Monday, September 29, 2008

Gates warns of the limits of US military power

Gates actually thinks a city will be poisoned or reduced to ruble in our next attack. This most certainly will be a false flag operation to justify Marshall law. We will be shocked and awed into submission.

Published: Monday September 29, 2008

Defense Secretary Robert Gates on Monday warned rising officers of the limits of US military power and encouraged them to be skeptical of technological solutions to complex wars.

In a speech on "hard power" at the National Defense University, Gates also said the US military needs to strike a better balance between spending on high-tech weaponry and meeting the requirements for fighting low-tech wars in broken states.

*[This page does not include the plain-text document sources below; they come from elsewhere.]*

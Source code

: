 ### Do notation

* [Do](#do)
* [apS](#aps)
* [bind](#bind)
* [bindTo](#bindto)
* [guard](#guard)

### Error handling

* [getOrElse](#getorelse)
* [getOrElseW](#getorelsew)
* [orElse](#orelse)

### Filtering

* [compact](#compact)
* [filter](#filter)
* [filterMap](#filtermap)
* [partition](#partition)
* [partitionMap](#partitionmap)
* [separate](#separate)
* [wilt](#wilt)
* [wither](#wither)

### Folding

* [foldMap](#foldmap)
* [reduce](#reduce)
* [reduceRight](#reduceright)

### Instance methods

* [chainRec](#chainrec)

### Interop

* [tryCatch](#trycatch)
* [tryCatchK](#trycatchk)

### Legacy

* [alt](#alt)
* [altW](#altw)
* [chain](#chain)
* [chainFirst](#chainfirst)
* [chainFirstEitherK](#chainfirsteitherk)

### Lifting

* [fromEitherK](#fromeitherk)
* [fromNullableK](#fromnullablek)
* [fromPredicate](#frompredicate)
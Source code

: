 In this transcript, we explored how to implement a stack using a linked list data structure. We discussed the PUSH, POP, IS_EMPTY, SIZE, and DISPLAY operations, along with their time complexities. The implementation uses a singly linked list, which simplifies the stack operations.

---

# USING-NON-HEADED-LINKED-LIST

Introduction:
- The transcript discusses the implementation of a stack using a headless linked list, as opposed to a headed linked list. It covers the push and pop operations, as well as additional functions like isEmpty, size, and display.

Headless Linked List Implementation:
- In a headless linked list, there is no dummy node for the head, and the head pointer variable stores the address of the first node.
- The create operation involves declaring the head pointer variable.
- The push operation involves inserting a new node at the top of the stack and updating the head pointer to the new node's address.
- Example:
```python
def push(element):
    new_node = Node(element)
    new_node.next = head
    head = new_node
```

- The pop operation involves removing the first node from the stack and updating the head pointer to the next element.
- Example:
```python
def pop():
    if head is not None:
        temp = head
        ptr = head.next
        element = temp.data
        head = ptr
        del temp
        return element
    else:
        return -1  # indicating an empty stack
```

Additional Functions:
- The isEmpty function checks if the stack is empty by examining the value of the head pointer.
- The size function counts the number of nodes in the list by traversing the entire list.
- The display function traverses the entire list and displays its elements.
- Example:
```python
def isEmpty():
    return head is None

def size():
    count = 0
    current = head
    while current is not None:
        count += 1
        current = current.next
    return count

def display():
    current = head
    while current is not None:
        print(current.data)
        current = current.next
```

"Let's be honest with ourselves," he said in remarks prepared for delivery. "The most likely catastrophic threats to our homeland -- for example, an American city poisoned or reduced to rubble by a terrorist attack -- are more likely to emanate from failing states than from aggressor states.

"The kinds of capabilities needed to deal with these scenarios cannot be considered exotic distractions or temporary diversions. We do not have the luxury of opting out because they do not conform to preferred notions of the American way of war," he said.

The speech was the latest in a series in which Gates, a former CIA analyst, has sought to jar a slow-to-change military and government into rethinking its approach to national security challenges.

In previous speeches, he pressed the military to focus on conflicts in Iraq and Afghanistan, chiding it for "next-war-itis."

He also has advocated greater reliance of "soft power," such as diplomacy and economic influence, over "hard" military power.

At NDU, Gates said the United States remains the strongest military power on earth.

"But not every outrage, every act of aggression, every crisis can or should elicit an American military response, and we should acknowledge such," he said.

"Be modest about what military force can accomplish, and what technology can accomplish," he said.

He said advances in precision weapons, sensors, information and satellite technology had led to extraordinary gains, enabling a drone piloted in Nevada to attack an insurgent pick up truck in Mosul, for instance.

But the human dimension of warfare "is inevitably tragic, inefficient, and uncertain," he said.

"Look askance at idealized, triumphalist, or ethnocentric notions of future conflict that aspire to upend the immutable principles of war: where the enemy is killed, but our troops and innocent civilians are spared.

"Where adversaries can be cowed, shocked, or awed into submission, instead of being tracked down, hilltop by hilltop, house by house, block by bloody block," he said.